I'll kick it off but every tale has to involve crows.
Two crows, Harvey and Hank, settin' on a fence doin' nothing. An F14 roars overhead, really gettin' it, both afterburners blazing. Harvey turns to Hank and says, ' I wish I could fly like that.' Hank says, 'Harv, if you had two butts and both of them were on fire I bet you COULD fly like that.'
Hmm. The part of my brain that processes all the hilarity it seems to in the later part of the day doesn't seem to function without 3 giant travel mugs of coffee and the sun's being way higher in the sky than it is right now.
3 crows walk into a bar - a crow-priest, a crow-minister, and a crow-rabbi...
Oh forget it. I'll have to come back later, after I've loaded up on coffee for a few hours. (Can someone else finish that joke I started?)

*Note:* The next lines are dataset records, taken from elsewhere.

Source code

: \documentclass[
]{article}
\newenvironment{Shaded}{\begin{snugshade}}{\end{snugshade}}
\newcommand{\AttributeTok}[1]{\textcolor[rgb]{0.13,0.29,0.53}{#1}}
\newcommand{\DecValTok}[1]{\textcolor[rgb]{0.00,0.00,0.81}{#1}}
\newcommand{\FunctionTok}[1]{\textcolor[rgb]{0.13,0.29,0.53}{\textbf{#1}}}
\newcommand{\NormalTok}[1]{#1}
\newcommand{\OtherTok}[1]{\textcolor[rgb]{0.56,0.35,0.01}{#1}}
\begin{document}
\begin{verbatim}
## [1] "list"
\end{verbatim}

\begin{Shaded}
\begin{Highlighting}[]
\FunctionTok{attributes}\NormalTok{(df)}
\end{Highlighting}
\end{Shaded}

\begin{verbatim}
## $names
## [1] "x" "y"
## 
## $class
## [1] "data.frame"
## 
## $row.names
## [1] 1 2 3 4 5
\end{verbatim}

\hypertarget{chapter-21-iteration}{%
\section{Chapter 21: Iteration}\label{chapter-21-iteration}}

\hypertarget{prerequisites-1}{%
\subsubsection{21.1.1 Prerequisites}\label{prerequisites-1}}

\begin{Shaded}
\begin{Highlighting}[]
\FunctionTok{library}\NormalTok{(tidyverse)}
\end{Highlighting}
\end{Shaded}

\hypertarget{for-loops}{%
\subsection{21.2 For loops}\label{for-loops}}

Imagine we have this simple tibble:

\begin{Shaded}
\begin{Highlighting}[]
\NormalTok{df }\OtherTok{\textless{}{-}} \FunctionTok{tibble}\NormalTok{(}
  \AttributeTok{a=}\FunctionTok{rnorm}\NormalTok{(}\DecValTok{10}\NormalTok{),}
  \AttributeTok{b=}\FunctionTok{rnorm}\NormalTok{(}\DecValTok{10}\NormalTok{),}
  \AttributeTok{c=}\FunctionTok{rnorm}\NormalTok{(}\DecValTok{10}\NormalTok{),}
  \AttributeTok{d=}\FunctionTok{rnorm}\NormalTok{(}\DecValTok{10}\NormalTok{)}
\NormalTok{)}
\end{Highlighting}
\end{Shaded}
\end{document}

It was nearing migration. Two eldery vultures doubted they could make the trip south so they went by airplane. When they checked their baggage, the attendant noticed they were carrying two dead raccoons. "Do you wish to check the raccoons as luggage?" she asked.
"No thanks," said the vultures, "they're carrion."
Here is one.. A crow was sitting all day doing nothing..a little rabbit saw him and asked can I also sit like you and do nothing all day? the crow answered why not? The rabbit sat and did nothing all day...a fox came along and jumped up on the little bunny and made a snack of him. The crow shrugged and said ," if you have to be sitting all day doing nothing you really have to be high up." A joke from the management circles.